### Your task
Your answer should be every line of the entries that has the string "bénéficiaires" in it.

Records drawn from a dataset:
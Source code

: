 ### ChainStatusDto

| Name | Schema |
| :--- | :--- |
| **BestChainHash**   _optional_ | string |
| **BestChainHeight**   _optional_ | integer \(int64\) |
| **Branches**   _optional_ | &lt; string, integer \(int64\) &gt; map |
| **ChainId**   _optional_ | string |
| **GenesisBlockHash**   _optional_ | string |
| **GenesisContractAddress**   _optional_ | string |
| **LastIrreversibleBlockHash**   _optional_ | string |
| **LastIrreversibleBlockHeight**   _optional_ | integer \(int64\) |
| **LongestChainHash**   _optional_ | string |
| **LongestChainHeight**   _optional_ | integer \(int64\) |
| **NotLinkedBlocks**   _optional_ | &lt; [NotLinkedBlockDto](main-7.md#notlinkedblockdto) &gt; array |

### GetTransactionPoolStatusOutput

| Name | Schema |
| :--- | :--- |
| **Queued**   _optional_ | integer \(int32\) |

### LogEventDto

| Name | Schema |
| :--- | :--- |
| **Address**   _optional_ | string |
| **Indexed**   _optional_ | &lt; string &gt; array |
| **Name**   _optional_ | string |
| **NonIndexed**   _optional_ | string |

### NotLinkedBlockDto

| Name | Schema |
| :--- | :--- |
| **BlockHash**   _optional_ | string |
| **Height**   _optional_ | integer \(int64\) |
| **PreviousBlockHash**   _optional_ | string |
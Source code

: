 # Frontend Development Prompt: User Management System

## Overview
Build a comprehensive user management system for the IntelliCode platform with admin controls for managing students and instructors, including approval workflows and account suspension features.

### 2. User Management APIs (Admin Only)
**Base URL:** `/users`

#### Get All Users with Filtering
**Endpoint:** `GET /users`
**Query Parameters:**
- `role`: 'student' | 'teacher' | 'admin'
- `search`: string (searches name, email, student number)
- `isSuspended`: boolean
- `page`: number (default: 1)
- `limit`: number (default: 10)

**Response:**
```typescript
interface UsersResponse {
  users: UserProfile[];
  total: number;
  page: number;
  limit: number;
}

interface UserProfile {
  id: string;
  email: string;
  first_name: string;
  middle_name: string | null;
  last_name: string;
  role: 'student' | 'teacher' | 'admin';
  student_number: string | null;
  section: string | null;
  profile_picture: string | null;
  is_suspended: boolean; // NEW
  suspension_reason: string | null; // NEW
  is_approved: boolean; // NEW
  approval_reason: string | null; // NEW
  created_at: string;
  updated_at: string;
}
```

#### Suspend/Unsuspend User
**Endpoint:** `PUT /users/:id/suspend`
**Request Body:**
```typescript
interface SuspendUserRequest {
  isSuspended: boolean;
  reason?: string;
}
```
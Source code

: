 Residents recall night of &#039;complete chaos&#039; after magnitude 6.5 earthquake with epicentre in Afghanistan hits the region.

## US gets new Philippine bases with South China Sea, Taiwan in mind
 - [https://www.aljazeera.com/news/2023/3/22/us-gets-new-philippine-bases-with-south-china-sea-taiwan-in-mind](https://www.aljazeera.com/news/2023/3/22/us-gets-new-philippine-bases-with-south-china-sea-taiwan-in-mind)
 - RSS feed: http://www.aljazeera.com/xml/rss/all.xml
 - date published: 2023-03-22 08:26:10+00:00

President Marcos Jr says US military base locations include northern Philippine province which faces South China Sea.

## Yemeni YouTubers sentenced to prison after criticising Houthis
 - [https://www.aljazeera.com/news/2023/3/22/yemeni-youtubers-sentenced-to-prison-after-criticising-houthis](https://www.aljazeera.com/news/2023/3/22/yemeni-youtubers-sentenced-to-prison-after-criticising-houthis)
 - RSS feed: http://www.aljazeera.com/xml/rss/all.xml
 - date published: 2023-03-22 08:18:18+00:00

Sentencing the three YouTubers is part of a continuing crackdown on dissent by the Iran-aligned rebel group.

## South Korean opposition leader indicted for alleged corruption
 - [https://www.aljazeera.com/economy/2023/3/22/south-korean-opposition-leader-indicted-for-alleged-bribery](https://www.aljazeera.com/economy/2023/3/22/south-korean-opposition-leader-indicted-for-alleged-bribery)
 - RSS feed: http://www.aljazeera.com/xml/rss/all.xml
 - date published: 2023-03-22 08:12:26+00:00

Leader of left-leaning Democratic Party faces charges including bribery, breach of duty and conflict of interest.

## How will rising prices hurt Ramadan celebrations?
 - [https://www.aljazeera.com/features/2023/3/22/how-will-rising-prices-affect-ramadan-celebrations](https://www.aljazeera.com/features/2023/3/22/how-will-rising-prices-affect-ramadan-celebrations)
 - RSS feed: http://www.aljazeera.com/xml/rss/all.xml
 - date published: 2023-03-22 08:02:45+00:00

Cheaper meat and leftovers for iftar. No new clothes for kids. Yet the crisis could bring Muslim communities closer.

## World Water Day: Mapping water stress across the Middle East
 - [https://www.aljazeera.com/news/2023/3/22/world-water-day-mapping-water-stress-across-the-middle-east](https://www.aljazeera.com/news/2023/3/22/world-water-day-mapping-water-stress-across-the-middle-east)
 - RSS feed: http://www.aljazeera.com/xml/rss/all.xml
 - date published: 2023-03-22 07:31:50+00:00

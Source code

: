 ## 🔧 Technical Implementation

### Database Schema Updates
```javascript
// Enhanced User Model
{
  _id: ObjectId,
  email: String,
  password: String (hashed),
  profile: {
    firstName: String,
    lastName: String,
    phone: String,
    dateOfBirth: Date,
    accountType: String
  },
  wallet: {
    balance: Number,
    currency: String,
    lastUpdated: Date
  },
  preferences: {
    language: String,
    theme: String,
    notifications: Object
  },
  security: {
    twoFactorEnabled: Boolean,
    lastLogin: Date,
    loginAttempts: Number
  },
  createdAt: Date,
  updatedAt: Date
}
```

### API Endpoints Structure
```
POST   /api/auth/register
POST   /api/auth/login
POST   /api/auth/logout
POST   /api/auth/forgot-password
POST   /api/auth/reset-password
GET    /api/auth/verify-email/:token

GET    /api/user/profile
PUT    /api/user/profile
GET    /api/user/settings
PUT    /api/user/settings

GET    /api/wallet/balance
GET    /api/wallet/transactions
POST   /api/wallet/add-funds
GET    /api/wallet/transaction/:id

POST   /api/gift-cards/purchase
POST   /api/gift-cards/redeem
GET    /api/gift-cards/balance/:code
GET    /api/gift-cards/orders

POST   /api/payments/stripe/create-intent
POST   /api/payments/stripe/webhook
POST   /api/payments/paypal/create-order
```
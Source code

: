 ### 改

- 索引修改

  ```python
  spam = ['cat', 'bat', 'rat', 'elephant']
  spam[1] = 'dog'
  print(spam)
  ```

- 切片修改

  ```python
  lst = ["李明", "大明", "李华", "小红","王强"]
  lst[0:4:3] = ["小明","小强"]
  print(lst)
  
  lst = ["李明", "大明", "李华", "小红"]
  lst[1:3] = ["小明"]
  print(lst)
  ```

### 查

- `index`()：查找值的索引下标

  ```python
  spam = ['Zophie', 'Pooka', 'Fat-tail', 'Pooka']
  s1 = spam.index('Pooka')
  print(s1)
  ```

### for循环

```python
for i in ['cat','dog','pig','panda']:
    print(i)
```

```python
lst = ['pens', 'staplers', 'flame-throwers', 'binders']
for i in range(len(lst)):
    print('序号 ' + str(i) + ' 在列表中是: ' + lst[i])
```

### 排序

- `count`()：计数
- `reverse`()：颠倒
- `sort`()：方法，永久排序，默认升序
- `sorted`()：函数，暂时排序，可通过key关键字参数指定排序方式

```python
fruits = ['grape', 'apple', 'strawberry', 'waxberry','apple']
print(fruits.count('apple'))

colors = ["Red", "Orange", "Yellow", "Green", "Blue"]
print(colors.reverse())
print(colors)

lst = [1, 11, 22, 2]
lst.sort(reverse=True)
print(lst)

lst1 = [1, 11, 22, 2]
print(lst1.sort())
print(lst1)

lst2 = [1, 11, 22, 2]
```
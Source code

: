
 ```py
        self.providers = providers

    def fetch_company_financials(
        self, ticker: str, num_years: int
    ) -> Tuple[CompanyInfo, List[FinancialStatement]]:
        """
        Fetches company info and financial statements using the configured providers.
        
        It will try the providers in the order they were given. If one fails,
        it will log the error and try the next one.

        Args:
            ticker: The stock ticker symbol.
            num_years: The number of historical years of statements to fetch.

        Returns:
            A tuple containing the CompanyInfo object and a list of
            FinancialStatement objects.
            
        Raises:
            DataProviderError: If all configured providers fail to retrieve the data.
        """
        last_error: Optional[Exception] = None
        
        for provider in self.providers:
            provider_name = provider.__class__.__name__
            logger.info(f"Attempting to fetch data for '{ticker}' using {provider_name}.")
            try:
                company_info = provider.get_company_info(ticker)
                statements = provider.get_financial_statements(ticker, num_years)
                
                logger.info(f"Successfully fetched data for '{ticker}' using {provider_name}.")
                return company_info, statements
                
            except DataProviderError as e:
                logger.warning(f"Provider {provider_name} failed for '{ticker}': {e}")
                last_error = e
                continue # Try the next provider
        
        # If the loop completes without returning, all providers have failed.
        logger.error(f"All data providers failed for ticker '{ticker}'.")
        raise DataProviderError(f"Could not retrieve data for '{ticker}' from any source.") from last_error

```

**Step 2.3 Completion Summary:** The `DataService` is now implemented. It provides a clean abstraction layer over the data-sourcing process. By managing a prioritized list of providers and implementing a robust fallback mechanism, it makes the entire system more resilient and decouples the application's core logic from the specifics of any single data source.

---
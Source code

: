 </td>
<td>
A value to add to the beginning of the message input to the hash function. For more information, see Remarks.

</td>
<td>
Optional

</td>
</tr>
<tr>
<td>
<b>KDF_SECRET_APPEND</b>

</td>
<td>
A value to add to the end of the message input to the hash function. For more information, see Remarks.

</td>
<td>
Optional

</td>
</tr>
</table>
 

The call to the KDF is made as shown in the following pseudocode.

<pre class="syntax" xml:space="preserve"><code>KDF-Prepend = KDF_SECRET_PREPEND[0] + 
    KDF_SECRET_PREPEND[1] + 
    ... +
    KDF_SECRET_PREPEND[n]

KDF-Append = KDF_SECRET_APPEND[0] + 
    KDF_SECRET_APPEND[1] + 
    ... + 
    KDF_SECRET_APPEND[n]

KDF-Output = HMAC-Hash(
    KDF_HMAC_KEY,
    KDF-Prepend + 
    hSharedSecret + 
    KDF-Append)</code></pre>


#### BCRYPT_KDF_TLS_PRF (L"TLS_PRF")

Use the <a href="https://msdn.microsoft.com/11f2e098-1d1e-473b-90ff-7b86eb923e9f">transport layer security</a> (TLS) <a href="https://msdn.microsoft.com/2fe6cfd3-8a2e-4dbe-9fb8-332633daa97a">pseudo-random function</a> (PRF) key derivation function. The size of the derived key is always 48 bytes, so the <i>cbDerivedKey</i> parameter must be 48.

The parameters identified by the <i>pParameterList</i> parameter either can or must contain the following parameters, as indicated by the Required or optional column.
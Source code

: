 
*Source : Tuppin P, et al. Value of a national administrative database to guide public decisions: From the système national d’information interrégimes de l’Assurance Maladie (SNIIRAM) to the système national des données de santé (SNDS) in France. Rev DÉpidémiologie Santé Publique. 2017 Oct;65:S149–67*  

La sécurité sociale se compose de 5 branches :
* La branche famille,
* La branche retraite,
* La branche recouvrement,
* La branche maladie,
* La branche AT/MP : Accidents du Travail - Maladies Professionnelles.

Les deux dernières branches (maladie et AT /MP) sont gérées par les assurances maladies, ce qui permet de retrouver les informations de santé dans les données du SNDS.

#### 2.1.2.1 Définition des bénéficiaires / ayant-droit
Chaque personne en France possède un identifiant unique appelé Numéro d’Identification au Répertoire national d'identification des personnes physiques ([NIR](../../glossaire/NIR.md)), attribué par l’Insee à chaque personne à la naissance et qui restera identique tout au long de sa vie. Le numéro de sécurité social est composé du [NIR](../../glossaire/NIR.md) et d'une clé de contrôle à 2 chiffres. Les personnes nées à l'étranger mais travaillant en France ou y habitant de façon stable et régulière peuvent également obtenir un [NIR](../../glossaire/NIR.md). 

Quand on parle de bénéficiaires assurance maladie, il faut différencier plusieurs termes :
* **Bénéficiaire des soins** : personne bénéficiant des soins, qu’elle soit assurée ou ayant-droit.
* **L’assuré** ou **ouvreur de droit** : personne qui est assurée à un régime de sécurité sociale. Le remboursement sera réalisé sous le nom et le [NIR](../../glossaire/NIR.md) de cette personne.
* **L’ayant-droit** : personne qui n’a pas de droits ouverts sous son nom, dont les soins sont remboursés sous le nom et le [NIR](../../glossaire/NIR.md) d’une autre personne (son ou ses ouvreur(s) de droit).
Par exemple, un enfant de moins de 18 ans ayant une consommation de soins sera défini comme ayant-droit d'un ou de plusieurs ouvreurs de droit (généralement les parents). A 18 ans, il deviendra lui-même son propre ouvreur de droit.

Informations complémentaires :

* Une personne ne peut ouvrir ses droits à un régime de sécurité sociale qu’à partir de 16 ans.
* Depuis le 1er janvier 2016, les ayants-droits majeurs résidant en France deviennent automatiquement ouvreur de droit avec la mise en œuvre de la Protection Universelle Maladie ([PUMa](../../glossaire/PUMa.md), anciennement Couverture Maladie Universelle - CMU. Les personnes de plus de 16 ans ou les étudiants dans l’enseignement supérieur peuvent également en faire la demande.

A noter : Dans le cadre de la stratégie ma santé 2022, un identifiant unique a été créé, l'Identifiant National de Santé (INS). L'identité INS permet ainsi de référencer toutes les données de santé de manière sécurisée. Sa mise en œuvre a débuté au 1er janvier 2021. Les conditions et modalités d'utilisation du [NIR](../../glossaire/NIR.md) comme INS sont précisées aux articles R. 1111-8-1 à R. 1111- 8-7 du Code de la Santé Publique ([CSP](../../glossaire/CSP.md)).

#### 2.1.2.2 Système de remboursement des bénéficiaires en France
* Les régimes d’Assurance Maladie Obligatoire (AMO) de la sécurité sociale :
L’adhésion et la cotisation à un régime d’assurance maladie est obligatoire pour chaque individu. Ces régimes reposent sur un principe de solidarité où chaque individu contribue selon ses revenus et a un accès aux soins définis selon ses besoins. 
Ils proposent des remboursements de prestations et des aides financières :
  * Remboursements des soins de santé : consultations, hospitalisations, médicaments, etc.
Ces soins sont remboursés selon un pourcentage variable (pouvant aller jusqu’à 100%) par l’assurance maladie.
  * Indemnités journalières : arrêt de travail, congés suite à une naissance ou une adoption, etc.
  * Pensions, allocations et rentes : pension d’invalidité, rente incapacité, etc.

### Exercise answer
#### 2.1.2.1 Définition des bénéficiaires / ayant-droit
Quand on parle de bénéficiaires assurance maladie, il faut différencier plusieurs termes :
#### 2.1.2.2 Système de remboursement des bénéficiaires en France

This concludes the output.